I have DNA virus. Therefore, which SPAdes I should use for making hybrid assembly. I checked SPAdes manual but I did not find a command to run SPAdes for Illumina and MinION data.
Read the manual:
Oxford Nanopore = MinION
I ran SPAdes with the following command. However, in the output file (scaffold.fasta and contigs.fasta), it is showing several nodes. However, the purpose of making assembly is that I am looking to make an assembly of the whole viral genome, it should come in a single fasta file.

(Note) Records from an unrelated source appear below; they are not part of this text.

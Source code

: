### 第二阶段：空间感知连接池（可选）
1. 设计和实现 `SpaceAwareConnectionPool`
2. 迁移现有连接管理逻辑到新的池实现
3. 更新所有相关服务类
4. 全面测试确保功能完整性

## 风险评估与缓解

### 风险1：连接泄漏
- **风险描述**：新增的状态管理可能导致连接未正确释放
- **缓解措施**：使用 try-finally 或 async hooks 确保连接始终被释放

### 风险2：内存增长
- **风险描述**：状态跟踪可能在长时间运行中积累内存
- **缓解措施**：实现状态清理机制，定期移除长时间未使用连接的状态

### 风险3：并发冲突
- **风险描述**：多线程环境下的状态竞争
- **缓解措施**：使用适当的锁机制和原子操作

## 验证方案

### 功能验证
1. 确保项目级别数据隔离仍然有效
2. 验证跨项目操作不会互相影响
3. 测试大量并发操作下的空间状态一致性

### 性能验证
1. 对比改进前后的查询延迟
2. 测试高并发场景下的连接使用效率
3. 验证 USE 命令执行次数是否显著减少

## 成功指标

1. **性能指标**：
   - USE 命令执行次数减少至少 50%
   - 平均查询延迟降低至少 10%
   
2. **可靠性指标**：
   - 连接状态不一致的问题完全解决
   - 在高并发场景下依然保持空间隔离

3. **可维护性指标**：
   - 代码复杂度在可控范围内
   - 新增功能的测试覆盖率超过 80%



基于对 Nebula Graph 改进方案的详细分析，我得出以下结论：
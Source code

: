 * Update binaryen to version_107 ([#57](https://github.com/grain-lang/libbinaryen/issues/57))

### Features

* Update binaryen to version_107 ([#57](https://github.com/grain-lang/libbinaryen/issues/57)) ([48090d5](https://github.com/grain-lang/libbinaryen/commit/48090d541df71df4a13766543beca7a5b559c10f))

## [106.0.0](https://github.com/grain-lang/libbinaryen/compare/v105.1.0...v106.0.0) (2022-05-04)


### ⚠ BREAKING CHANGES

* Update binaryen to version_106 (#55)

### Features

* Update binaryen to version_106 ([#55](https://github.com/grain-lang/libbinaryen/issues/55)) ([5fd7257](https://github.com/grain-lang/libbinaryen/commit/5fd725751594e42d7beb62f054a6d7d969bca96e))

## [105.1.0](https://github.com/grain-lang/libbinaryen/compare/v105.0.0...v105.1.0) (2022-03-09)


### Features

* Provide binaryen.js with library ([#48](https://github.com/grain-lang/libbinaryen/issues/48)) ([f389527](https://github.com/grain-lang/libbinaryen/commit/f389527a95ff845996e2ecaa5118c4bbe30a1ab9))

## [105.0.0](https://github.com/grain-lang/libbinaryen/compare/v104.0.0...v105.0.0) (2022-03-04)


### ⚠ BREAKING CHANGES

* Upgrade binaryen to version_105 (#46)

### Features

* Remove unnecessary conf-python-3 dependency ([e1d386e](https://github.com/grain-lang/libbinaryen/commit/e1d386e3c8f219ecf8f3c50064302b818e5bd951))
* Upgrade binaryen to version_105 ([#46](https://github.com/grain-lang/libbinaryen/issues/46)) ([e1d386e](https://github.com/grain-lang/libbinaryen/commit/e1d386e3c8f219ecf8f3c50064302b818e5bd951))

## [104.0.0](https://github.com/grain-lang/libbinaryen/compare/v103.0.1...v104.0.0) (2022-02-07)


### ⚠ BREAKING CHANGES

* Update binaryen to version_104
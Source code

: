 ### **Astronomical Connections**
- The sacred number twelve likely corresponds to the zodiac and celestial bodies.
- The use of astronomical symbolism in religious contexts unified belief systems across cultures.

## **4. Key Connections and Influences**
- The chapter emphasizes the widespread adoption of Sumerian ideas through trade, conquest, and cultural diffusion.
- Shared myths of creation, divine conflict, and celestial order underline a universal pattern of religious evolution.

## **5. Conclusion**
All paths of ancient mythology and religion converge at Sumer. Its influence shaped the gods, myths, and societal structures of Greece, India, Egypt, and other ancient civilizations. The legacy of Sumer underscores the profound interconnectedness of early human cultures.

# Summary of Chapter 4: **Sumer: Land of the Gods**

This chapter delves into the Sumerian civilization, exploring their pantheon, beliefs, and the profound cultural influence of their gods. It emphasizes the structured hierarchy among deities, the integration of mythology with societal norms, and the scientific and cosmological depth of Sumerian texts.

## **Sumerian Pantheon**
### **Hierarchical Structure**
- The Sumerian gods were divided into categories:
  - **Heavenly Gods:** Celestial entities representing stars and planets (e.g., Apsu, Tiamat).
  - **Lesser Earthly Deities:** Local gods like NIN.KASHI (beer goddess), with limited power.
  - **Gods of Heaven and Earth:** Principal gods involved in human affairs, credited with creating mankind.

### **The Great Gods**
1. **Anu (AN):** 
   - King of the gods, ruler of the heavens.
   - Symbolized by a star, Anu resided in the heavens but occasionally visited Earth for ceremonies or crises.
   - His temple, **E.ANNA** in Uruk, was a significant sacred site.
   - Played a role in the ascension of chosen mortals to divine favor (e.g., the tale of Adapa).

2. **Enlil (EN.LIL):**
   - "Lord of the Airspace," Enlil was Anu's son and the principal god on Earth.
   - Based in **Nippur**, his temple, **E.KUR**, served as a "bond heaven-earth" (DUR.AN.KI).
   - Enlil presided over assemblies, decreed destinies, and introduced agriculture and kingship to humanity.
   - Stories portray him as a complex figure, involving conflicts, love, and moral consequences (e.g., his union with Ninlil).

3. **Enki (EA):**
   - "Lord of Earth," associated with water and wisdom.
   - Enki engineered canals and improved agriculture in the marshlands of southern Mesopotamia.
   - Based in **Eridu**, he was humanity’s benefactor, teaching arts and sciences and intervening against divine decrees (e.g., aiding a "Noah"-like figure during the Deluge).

command: spades.py -k 21,33,55,77 --careful -1 file_R1_001.fastq.gz -2 file_R2_001.fastq.gz --nanopore merge.fastq.gz -o out_spades
What do you exactly mean by:
Several nodes means multiple scaffolds or contigs fasta (>) in one file but for whole genome assembly, it should come in one complete fasta (>) genome in one file. Usually, when I do Unicycler it generates one complete one fasta sequence in a file. It removes all the gaps and small scaffolds or contigs and generates one complete seq. When we assemble a viral genome it is one complete sequence. See (NC_001802.1) for example. It is a single sequence genome. However, SPAdes assembles the reads in >NODE1, >NODE2 (multiple scaffolds) in a file.
That's the problem:
Assembly performance depends on many variables, such as; coverage, sequence quality, genome complexity, etc, etc. So, if your result is fragmented, the problem would be caused for some of those variables. You should start analyzing your input data.
Yes, but when I use Unicycler it gives in one fragment. Therefore, I am concerned about the assembler program. I am not using Unicycler because it mentioned that it particular for bacterial assembly.
I strongly suggest you read about Benchmarking of next and third generation sequencing technologies and their associated algorithms for de novo genome assembly. Genome assemblers do not have the same performance among species, sources of data, data quality, and so on.